# A 20-minute Tour to MMPose
MMPose 1.0 is built upon a brand-new framework. For developers with basic knowledge of deep learning, this tutorial provides a overview of MMPose 1.0 framework design. Whether you are **a user of the previous version of MMPose**, or **a beginner of MMPose wishing to start with v1.0**, this tutorial will show you how to build a project based on MMPose 1.0.
```{note}
This tutorial covers what developers will concern when using MMPose 1.0:
- Overall code architecture
- How to manage modules with configs
- How to use my own custom datasets
- How to add new modules(backbone, head, loss function, etc.)
```
The content of this tutorial is organized as follows:
- [A 20 Minute Guide to MMPose Framework](#a-20-minute-guide-to-mmpose-framework)
- [Overview](#overview)
- [Step1: Configs](#step1-configs)
- [Step2: Data](#step2-data)
- [Dataset Meta Information](#dataset-meta-information)
- [Dataset](#dataset)
- [Pipeline](#pipeline)
- [i. Augmentation](#i-augmentation)
- [ii. Transformation](#ii-transformation)

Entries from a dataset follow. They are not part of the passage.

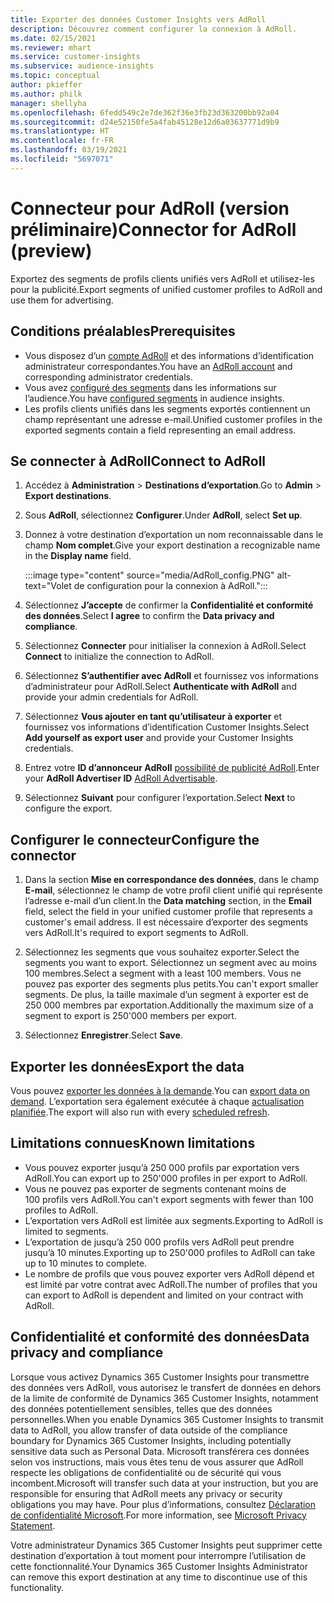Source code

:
 ```yaml
---
title: Exporter des données Customer Insights vers AdRoll
description: Découvrez comment configurer la connexion à AdRoll.
ms.date: 02/15/2021
ms.reviewer: mhart
ms.service: customer-insights
ms.subservice: audience-insights
ms.topic: conceptual
author: pkieffer
ms.author: philk
manager: shellyha
ms.openlocfilehash: 6fedd549c2e7de362f36e3fb23d363200bb92a04
ms.sourcegitcommit: d24e52150fe5a4fab45128e12d6a03637771d9b9
ms.translationtype: HT
ms.contentlocale: fr-FR
ms.lasthandoff: 03/19/2021
ms.locfileid: "5697071"
---
```

# <a name="connector-for-adroll-preview"></a><span data-ttu-id="a9e78-103">Connecteur pour AdRoll (version préliminaire)</span><span class="sxs-lookup"><span data-stu-id="a9e78-103">Connector for AdRoll (preview)</span></span>

<span data-ttu-id="a9e78-104">Exportez des segments de profils clients unifiés vers AdRoll et utilisez-les pour la publicité.</span><span class="sxs-lookup"><span data-stu-id="a9e78-104">Export segments of unified customer profiles to AdRoll and use them for advertising.</span></span> 

## <a name="prerequisites"></a><span data-ttu-id="a9e78-105">Conditions préalables</span><span class="sxs-lookup"><span data-stu-id="a9e78-105">Prerequisites</span></span>

-   <span data-ttu-id="a9e78-106">Vous disposez d’un [compte AdRoll](https://www.adroll.com/) et des informations d’identification administrateur correspondantes.</span><span class="sxs-lookup"><span data-stu-id="a9e78-106">You have an [AdRoll account](https://www.adroll.com/) and corresponding administrator credentials.</span></span>
-   <span data-ttu-id="a9e78-107">Vous avez [configuré des segments](segments.md) dans les informations sur l’audience.</span><span class="sxs-lookup"><span data-stu-id="a9e78-107">You have [configured segments](segments.md) in audience insights.</span></span>
-   <span data-ttu-id="a9e78-108">Les profils clients unifiés dans les segments exportés contiennent un champ représentant une adresse e-mail.</span><span class="sxs-lookup"><span data-stu-id="a9e78-108">Unified customer profiles in the exported segments contain a field representing an email address.</span></span>

## <a name="connect-to-adroll"></a><span data-ttu-id="a9e78-109">Se connecter à AdRoll</span><span class="sxs-lookup"><span data-stu-id="a9e78-109">Connect to AdRoll</span></span>

1. <span data-ttu-id="a9e78-110">Accédez à **Administration** > **Destinations d’exportation**.</span><span class="sxs-lookup"><span data-stu-id="a9e78-110">Go to **Admin** > **Export destinations**.</span></span>

1. <span data-ttu-id="a9e78-111">Sous **AdRoll**, sélectionnez **Configurer**.</span><span class="sxs-lookup"><span data-stu-id="a9e78-111">Under **AdRoll**, select **Set up**.</span></span>

1. <span data-ttu-id="a9e78-112">Donnez à votre destination d’exportation un nom reconnaissable dans le champ **Nom complet**.</span><span class="sxs-lookup"><span data-stu-id="a9e78-112">Give your export destination a recognizable name in the **Display name** field.</span></span>

   :::image type="content" source="media/AdRoll_config.PNG" alt-text="Volet de configuration pour la connexion à AdRoll.":::

1. <span data-ttu-id="a9e78-114">Sélectionnez **J’accepte** de confirmer la **Confidentialité et conformité des données**.</span><span class="sxs-lookup"><span data-stu-id="a9e78-114">Select **I agree** to confirm the **Data privacy and compliance**.</span></span>

1. <span data-ttu-id="a9e78-115">Sélectionnez **Connecter** pour initialiser la connexion à AdRoll.</span><span class="sxs-lookup"><span data-stu-id="a9e78-115">Select **Connect** to initialize the connection to AdRoll.</span></span>

1. <span data-ttu-id="a9e78-116">Sélectionnez **S’authentifier avec AdRoll** et fournissez vos informations d’administrateur pour AdRoll.</span><span class="sxs-lookup"><span data-stu-id="a9e78-116">Select **Authenticate with AdRoll** and provide your admin credentials for AdRoll.</span></span> 

1. <span data-ttu-id="a9e78-117">Sélectionnez **Vous ajouter en tant qu’utilisateur à exporter** et fournissez vos informations d’identification Customer Insights.</span><span class="sxs-lookup"><span data-stu-id="a9e78-117">Select **Add yourself as export user** and provide your Customer Insights credentials.</span></span>

1. <span data-ttu-id="a9e78-118">Entrez votre **ID d’annonceur AdRoll** [possibilité de publicité AdRoll](https://help.adroll.com/hc/en-us/articles/212011838-Advertiser-Profiles).</span><span class="sxs-lookup"><span data-stu-id="a9e78-118">Enter your **AdRoll Advertiser ID** [AdRoll Advertisable](https://help.adroll.com/hc/en-us/articles/212011838-Advertiser-Profiles).</span></span>

1. <span data-ttu-id="a9e78-119">Sélectionnez **Suivant** pour configurer l’exportation.</span><span class="sxs-lookup"><span data-stu-id="a9e78-119">Select **Next** to configure the export.</span></span>

## <a name="configure-the-connector"></a><span data-ttu-id="a9e78-120">Configurer le connecteur</span><span class="sxs-lookup"><span data-stu-id="a9e78-120">Configure the connector</span></span>

1. <span data-ttu-id="a9e78-121">Dans la section **Mise en correspondance des données**, dans le champ **E-mail**, sélectionnez le champ de votre profil client unifié qui représente l’adresse e-mail d’un client.</span><span class="sxs-lookup"><span data-stu-id="a9e78-121">In the **Data matching** section, in the **Email** field, select the field in your unified customer profile that represents a customer's email address.</span></span> <span data-ttu-id="a9e78-122">Il est nécessaire d’exporter des segments vers AdRoll.</span><span class="sxs-lookup"><span data-stu-id="a9e78-122">It's required to export segments to AdRoll.</span></span>

1. <span data-ttu-id="a9e78-123">Sélectionnez les segments que vous souhaitez exporter.</span><span class="sxs-lookup"><span data-stu-id="a9e78-123">Select the segments you want to export.</span></span> <span data-ttu-id="a9e78-124">Sélectionnez un segment avec au moins 100 membres.</span><span class="sxs-lookup"><span data-stu-id="a9e78-124">Select a segment with a least 100 members.</span></span> <span data-ttu-id="a9e78-125">Vous ne pouvez pas exporter des segments plus petits.</span><span class="sxs-lookup"><span data-stu-id="a9e78-125">You can't export smaller segments.</span></span> <span data-ttu-id="a9e78-126">De plus, la taille maximale d’un segment à exporter est de 250 000 membres par exportation.</span><span class="sxs-lookup"><span data-stu-id="a9e78-126">Additionally the maximum size of a segment to export is 250'000 members per export.</span></span> 

1. <span data-ttu-id="a9e78-127">Sélectionnez **Enregistrer**.</span><span class="sxs-lookup"><span data-stu-id="a9e78-127">Select **Save**.</span></span>

## <a name="export-the-data"></a><span data-ttu-id="a9e78-128">Exporter les données</span><span class="sxs-lookup"><span data-stu-id="a9e78-128">Export the data</span></span>

<span data-ttu-id="a9e78-129">Vous pouvez [exporter les données à la demande](export-destinations.md).</span><span class="sxs-lookup"><span data-stu-id="a9e78-129">You can [export data on demand](export-destinations.md).</span></span> <span data-ttu-id="a9e78-130">L’exportation sera également exécutée à chaque [actualisation planifiée](system.md#schedule-tab).</span><span class="sxs-lookup"><span data-stu-id="a9e78-130">The export will also run with every [scheduled refresh](system.md#schedule-tab).</span></span>

## <a name="known-limitations"></a><span data-ttu-id="a9e78-131">Limitations connues</span><span class="sxs-lookup"><span data-stu-id="a9e78-131">Known limitations</span></span>

- <span data-ttu-id="a9e78-132">Vous pouvez exporter jusqu’à 250 000 profils par exportation vers AdRoll.</span><span class="sxs-lookup"><span data-stu-id="a9e78-132">You can export up to 250'000 profiles in per export to AdRoll.</span></span>
- <span data-ttu-id="a9e78-133">Vous ne pouvez pas exporter de segments contenant moins de 100 profils vers AdRoll.</span><span class="sxs-lookup"><span data-stu-id="a9e78-133">You can't export segments with fewer than 100 profiles to AdRoll.</span></span> 
- <span data-ttu-id="a9e78-134">L’exportation vers AdRoll est limitée aux segments.</span><span class="sxs-lookup"><span data-stu-id="a9e78-134">Exporting to AdRoll is limited to segments.</span></span>
- <span data-ttu-id="a9e78-135">L’exportation de jusqu’à 250 000 profils vers AdRoll peut prendre jusqu’à 10 minutes.</span><span class="sxs-lookup"><span data-stu-id="a9e78-135">Exporting up to 250'000 profiles to AdRoll can take up to 10 minutes to complete.</span></span> 
- <span data-ttu-id="a9e78-136">Le nombre de profils que vous pouvez exporter vers AdRoll dépend et est limité par votre contrat avec AdRoll.</span><span class="sxs-lookup"><span data-stu-id="a9e78-136">The number of profiles that you can export to AdRoll is dependent and limited on your contract with AdRoll.</span></span>

## <a name="data-privacy-and-compliance"></a><span data-ttu-id="a9e78-137">Confidentialité et conformité des données</span><span class="sxs-lookup"><span data-stu-id="a9e78-137">Data privacy and compliance</span></span>

<span data-ttu-id="a9e78-138">Lorsque vous activez Dynamics 365 Customer Insights pour transmettre des données vers AdRoll, vous autorisez le transfert de données en dehors de la limite de conformité de Dynamics 365 Customer Insights, notamment des données potentiellement sensibles, telles que des données personnelles.</span><span class="sxs-lookup"><span data-stu-id="a9e78-138">When you enable Dynamics 365 Customer Insights to transmit data to AdRoll, you allow transfer of data outside of the compliance boundary for Dynamics 365 Customer Insights, including potentially sensitive data such as Personal Data.</span></span> <span data-ttu-id="a9e78-139">Microsoft transférera ces données selon vos instructions, mais vous êtes tenu de vous assurer que AdRoll respecte les obligations de confidentialité ou de sécurité qui vous incombent.</span><span class="sxs-lookup"><span data-stu-id="a9e78-139">Microsoft will transfer such data at your instruction, but you are responsible for ensuring that AdRoll meets any privacy or security obligations you may have.</span></span> <span data-ttu-id="a9e78-140">Pour plus d’informations, consultez [Déclaration de confidentialité Microsoft](https://go.microsoft.com/fwlink/?linkid=396732).</span><span class="sxs-lookup"><span data-stu-id="a9e78-140">For more information, see [Microsoft Privacy Statement](https://go.microsoft.com/fwlink/?linkid=396732).</span></span>

<span data-ttu-id="a9e78-141">Votre administrateur Dynamics 365 Customer Insights peut supprimer cette destination d’exportation à tout moment pour interrompre l’utilisation de cette fonctionnalité.</span><span class="sxs-lookup"><span data-stu-id="a9e78-141">Your Dynamics 365 Customer Insights Administrator can remove this export destination at any time to discontinue use of this functionality.</span></span>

- [iii. Encoding](#iii-encoding)
- [iv. Packing](#iv-packing)
- [Step3: Model](#step3-model)
- [Data Preprocessor](#data-preprocessor)
- [Backbone](#backbone)
- [Neck](#neck)
- [Head](#head)
## Overview
Generally speaking, there are **five parts** developers will use during project development:
- **General:** Environment, Hook, Checkpoint, Logger, etc.
- **Data:** Dataset, Dataloader, Data Augmentation, etc.

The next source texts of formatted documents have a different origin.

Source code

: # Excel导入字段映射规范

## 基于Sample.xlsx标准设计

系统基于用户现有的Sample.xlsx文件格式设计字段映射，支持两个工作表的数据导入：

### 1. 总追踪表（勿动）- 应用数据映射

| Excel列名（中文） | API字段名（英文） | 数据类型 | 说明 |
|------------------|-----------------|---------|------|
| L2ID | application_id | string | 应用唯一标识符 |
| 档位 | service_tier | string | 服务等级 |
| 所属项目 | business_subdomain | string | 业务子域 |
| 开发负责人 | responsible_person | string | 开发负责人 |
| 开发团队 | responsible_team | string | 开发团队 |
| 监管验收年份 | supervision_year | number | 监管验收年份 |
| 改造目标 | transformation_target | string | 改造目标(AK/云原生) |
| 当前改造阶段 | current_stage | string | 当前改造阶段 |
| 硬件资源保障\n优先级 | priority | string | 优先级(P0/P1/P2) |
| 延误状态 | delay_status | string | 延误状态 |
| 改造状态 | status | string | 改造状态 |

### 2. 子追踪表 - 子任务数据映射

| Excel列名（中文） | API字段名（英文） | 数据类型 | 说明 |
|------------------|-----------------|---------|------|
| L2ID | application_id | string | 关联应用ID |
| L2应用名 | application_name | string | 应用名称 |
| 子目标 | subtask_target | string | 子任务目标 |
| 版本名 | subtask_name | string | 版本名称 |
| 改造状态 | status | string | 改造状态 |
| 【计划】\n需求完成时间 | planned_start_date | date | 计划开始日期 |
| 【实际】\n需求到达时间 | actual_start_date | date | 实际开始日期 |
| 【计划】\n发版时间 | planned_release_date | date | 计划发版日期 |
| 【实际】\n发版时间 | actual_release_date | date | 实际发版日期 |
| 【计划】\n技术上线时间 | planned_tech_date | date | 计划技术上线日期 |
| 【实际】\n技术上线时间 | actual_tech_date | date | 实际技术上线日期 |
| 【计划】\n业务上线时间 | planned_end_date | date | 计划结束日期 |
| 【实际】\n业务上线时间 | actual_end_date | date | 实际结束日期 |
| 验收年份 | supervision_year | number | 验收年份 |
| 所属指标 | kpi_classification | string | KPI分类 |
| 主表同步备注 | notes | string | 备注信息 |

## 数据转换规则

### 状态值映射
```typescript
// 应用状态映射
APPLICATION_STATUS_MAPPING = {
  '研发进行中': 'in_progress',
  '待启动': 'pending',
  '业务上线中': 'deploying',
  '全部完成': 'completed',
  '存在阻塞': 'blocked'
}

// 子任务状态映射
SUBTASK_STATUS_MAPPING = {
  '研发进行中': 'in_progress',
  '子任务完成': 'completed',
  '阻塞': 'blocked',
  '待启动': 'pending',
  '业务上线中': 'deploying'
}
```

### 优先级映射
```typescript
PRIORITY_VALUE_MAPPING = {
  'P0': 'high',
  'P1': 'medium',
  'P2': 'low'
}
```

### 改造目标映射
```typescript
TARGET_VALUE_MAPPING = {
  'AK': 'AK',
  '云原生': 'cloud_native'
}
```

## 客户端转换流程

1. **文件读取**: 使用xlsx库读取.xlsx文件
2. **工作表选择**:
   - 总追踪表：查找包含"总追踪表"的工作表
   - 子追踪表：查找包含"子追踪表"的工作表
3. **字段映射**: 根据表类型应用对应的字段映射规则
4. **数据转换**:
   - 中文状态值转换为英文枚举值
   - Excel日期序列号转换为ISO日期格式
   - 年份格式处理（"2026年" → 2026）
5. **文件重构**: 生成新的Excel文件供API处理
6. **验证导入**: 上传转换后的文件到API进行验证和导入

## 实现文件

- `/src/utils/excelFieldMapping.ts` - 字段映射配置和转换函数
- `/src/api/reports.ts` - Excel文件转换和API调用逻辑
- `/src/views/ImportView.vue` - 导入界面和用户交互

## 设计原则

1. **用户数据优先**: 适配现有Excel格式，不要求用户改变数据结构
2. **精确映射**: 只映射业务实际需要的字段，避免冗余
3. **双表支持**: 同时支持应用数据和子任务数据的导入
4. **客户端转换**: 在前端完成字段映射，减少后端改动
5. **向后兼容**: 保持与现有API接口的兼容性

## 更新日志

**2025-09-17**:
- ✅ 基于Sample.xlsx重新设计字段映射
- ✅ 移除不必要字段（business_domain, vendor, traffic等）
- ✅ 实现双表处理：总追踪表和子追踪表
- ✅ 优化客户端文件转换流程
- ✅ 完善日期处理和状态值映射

- **Training:** Optimizer, Learning Rate Scheduler, etc.
- **Model:** Backbone, Neck, Head, Loss function, etc.
- **Evaluation:** Metric, Evaluator, etc.
Among them, modules related to **General**, **Training** and **Evaluation** are often provided by the training framework [MMEngine](https://github.com/open-mmlab/mmengine), and developers only need to call APIs and adjust the parameters. Developers mainly focus on implementing the **Data** and **Model** parts.
## Step1: Configs
In MMPose, we use a Python file as config for the definition and parameter management of the whole project. Therefore, we strongly recommend the developers who use MMPose for the first time to refer to [Configs](./user_guides/configs.md).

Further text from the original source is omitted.